Task description
All entries are to be transcribed verbatim, but images are not carried over.

+ + + + + + +

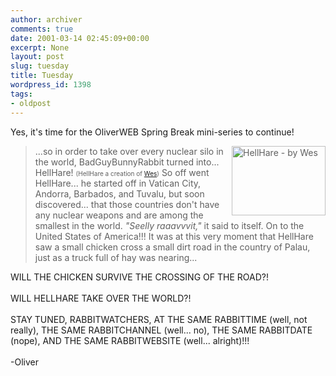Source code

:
 ```yaml
---
author: archiver
comments: true
date: 2001-03-14 02:45:09+00:00
excerpt: None
layout: post
slug: tuesday
title: Tuesday
wordpress_id: 1398
tags:
- oldpost
---
```


Yes, it's time for the OliverWEB Spring Break mini-series to continue!<blockquote><img src="http://www.oliverweb.com/stuff/hellhare.jpg" width=150 height=111 align=right border=0 alt="HellHare - by Wes">...so in order to take over every nuclear silo in the world, BadGuyBunnyRabbit turned into... HellHare! <font size=1>(HellHare a creation of <a href="http://www.hometown.aol.com/holyyam" target="_blank">Wes</a>)</font> So off went HellHare... he started off in Vatican City, Andorra, Barbados, and Tuvalu, but soon discovered... that those countries don't have any nuclear weapons and are among the smallest in the world. <i>"Seelly raaavvvit,"</i> it said to itself. On to the United States of America!!! It was at this very moment that HellHare saw a small chicken cross a small dirt road in the country of Palau, just as a truck full of hay was nearing...</blockquote>WILL THE CHICKEN SURVIVE THE CROSSING OF THE ROAD?!<br /><br />WILL HELLHARE TAKE OVER THE WORLD?!<br /><br />STAY TUNED, RABBITWATCHERS, AT THE SAME RABBITTIME (well, not really), THE SAME RABBITCHANNEL (well... no), THE SAME RABBITDATE (nope), AND THE SAME RABBITWEBSITE (well... alright)!!!<br /><br />-Oliver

+ + + + + + +

Expected answer
Source code

:
 ```yaml
---
author: archiver
comments: true
date: 2001-03-14 02:45:09+00:00
excerpt: None
layout: post
slug: tuesday
title: Tuesday
wordpress_id: 1398
tags:
- oldpost
---
```


Yes, it's time for the OliverWEB Spring Break mini-series to continue!<blockquote><img src="http://www.oliverweb.com/stuff/hellhare.jpg" width=150 height=111 align=right border=0 alt="HellHare - by Wes">...so in order to take over every nuclear silo in the world, BadGuyBunnyRabbit turned into... HellHare! <font size=1>(HellHare a creation of <a href="http://www.hometown.aol.com/holyyam" target="_blank">Wes</a>)</font> So off went HellHare... he started off in Vatican City, Andorra, Barbados, and Tuvalu, but soon discovered... that those countries don't have any nuclear weapons and are among the smallest in the world. <i>"Seelly raaavvvit,"</i> it said to itself. On to the United States of America!!! It was at this very moment that HellHare saw a small chicken cross a small dirt road in the country of Palau, just as a truck full of hay was nearing...</blockquote>WILL THE CHICKEN SURVIVE THE CROSSING OF THE ROAD?!<br /><br />WILL HELLHARE TAKE OVER THE WORLD?!<br /><br />STAY TUNED, RABBITWATCHERS, AT THE SAME RABBITTIME (well, not really), THE SAME RABBITCHANNEL (well... no), THE SAME RABBITDATE (nope), AND THE SAME RABBITWEBSITE (well... alright)!!!<br /><br />-Oliver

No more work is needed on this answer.